[EXERCISE OBJECTIVE]: When you reach the line containing "le soluzioni alternative", repeat it and every line after it exactly, stopping only at the end of the listing.

[DATASET EXTRACT]:
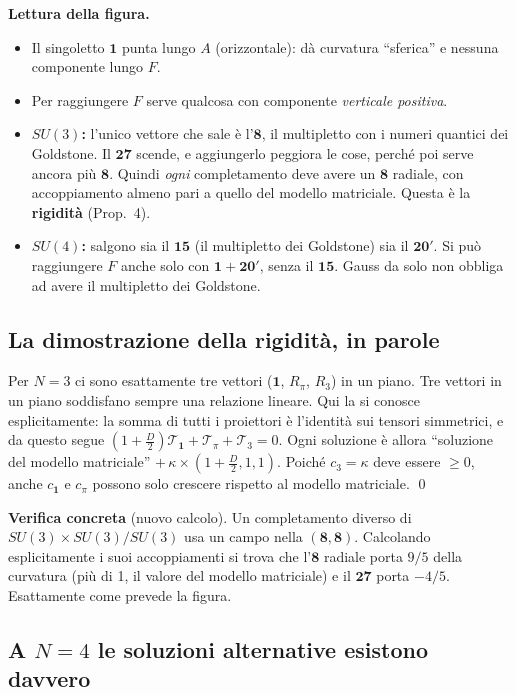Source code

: \documentclass[11pt,a4paper]{article}
\numberwithin{equation}{section}
\theoremstyle{remark}
\begin{document}
\textbf{Lettura della figura.}
\begin{itemize}
\item Il singoletto $\mathbf1$ punta lungo $A$ (orizzontale): dà curvatura ``sferica'' e nessuna componente lungo $F$.
\item Per raggiungere $F$ serve qualcosa con componente \emph{verticale positiva}.
\item \textbf{$SU(3)$:} l'unico vettore che sale è l'$\mathbf8$, il multipletto con i numeri quantici dei Goldstone. Il $\mathbf{27}$ scende, e aggiungerlo peggiora le cose, perché poi serve ancora più $\mathbf8$. Quindi \emph{ogni} completamento deve avere un $\mathbf8$ radiale, con accoppiamento almeno pari a quello del modello matriciale. Questa è la \textbf{rigidità} (Prop.~4).
\item \textbf{$SU(4)$:} salgono sia il $\mathbf{15}$ (il multipletto dei Goldstone) sia il $\mathbf{20}'$. Si può raggiungere $F$ anche solo con $\mathbf1+\mathbf{20}'$, senza il $\mathbf{15}$. Gauss da solo non obbliga ad avere il multipletto dei Goldstone.
\end{itemize}

\subsection{La dimostrazione della rigidità, in parole}

Per $N=3$ ci sono esattamente tre vettori ($\mathbf1$, $R_\pi$, $R_3$) in un piano. Tre vettori in un piano soddisfano sempre una relazione lineare. Qui la si conosce esplicitamente: la somma di tutti i proiettori è l'identità sui tensori simmetrici, e da questo segue $(1+\frac D2)\mathcal T_{\mathbf1}+\mathcal T_\pi+\mathcal T_3=0$. Ogni soluzione è allora ``soluzione del modello matriciale'' $+\,\kappa\times(1+\frac D2,1,1)$. Poiché $c_3=\kappa$ deve essere $\ge0$, anche $c_{\mathbf1}$ e $c_\pi$ possono solo crescere rispetto al modello matriciale. \qed

\textbf{Verifica concreta} (nuovo calcolo). Un completamento diverso di $SU(3)\times SU(3)/SU(3)$ usa un campo nella $(\mathbf8,\mathbf8)$. Calcolando esplicitamente i suoi accoppiamenti si trova che l'$\mathbf8$ radiale porta $9/5$ della curvatura (più di 1, il valore del modello matriciale) e il $\mathbf{27}$ porta $-4/5$. Esattamente come prevede la figura.

\subsection{A $N=4$ le soluzioni alternative esistono davvero}
\end{document}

[ANSWER FOR THIS EXERCISE]:
\subsection{A $N=4$ le soluzioni alternative esistono davvero}
\end{document}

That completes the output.